# [WORK INSTRUCTION]
Scan the data for "right" and copy each matching line.

** DATA RECORDS follows **

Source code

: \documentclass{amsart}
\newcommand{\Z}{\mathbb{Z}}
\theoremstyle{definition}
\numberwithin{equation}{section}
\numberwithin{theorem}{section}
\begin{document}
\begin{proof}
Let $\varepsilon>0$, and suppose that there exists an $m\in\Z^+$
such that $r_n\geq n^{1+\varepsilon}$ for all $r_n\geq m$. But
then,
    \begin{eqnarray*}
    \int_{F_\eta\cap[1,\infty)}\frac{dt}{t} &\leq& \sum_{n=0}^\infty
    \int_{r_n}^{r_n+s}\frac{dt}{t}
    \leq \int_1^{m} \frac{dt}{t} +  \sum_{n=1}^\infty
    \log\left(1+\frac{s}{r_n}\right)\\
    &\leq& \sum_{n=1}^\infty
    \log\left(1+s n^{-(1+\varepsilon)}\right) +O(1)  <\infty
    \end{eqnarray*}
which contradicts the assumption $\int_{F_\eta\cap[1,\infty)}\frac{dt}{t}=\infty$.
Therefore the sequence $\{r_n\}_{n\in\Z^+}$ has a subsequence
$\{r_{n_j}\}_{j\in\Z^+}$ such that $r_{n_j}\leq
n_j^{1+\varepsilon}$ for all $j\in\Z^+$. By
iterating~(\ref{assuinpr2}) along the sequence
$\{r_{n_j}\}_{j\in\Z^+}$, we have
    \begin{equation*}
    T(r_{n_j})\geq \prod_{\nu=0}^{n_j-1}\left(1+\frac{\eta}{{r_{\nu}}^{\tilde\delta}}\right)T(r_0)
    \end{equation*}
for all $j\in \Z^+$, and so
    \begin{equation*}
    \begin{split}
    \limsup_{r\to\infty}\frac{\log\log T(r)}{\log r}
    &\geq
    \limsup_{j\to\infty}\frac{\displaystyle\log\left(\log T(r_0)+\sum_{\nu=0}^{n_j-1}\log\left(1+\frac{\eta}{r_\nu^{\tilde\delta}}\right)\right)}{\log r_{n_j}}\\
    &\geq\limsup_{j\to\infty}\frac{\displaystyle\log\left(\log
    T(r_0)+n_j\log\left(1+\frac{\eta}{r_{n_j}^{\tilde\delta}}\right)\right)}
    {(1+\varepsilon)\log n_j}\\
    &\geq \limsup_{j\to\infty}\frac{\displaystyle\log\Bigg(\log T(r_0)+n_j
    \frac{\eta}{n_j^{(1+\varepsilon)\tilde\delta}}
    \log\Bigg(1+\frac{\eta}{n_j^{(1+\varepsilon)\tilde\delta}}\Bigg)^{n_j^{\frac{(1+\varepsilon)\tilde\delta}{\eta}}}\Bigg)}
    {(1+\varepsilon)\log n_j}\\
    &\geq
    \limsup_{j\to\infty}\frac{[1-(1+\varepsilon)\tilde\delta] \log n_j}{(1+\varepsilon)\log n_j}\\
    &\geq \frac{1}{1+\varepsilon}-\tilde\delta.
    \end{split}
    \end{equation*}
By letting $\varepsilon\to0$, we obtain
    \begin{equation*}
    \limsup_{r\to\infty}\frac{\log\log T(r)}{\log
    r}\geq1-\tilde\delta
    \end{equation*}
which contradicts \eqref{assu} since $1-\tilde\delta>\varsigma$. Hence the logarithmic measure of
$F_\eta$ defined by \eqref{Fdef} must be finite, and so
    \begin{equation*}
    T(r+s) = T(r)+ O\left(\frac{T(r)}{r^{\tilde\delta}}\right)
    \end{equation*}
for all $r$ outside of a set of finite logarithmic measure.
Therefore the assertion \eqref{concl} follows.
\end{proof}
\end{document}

** End of DATA RECORDS **

# [SOLVED PROBLEM]
    \log\left(1+\frac{s}{r_n}\right)\\
    \log\left(1+s n^{-(1+\varepsilon)}\right) +O(1)  <\infty
    T(r_{n_j})\geq \prod_{\nu=0}^{n_j-1}\left(1+\frac{\eta}{{r_{\nu}}^{\tilde\delta}}\right)T(r_0)
    \limsup_{j\to\infty}\frac{\displaystyle\log\left(\log T(r_0)+\sum_{\nu=0}^{n_j-1}\log\left(1+\frac{\eta}{r_\nu^{\tilde\delta}}\right)\right)}{\log r_{n_j}}\\
    T(r_0)+n_j\log\left(1+\frac{\eta}{r_{n_j}^{\tilde\delta}}\right)\right)}
    T(r+s) = T(r)+ O\left(\frac{T(r)}{r^{\tilde\delta}}\right)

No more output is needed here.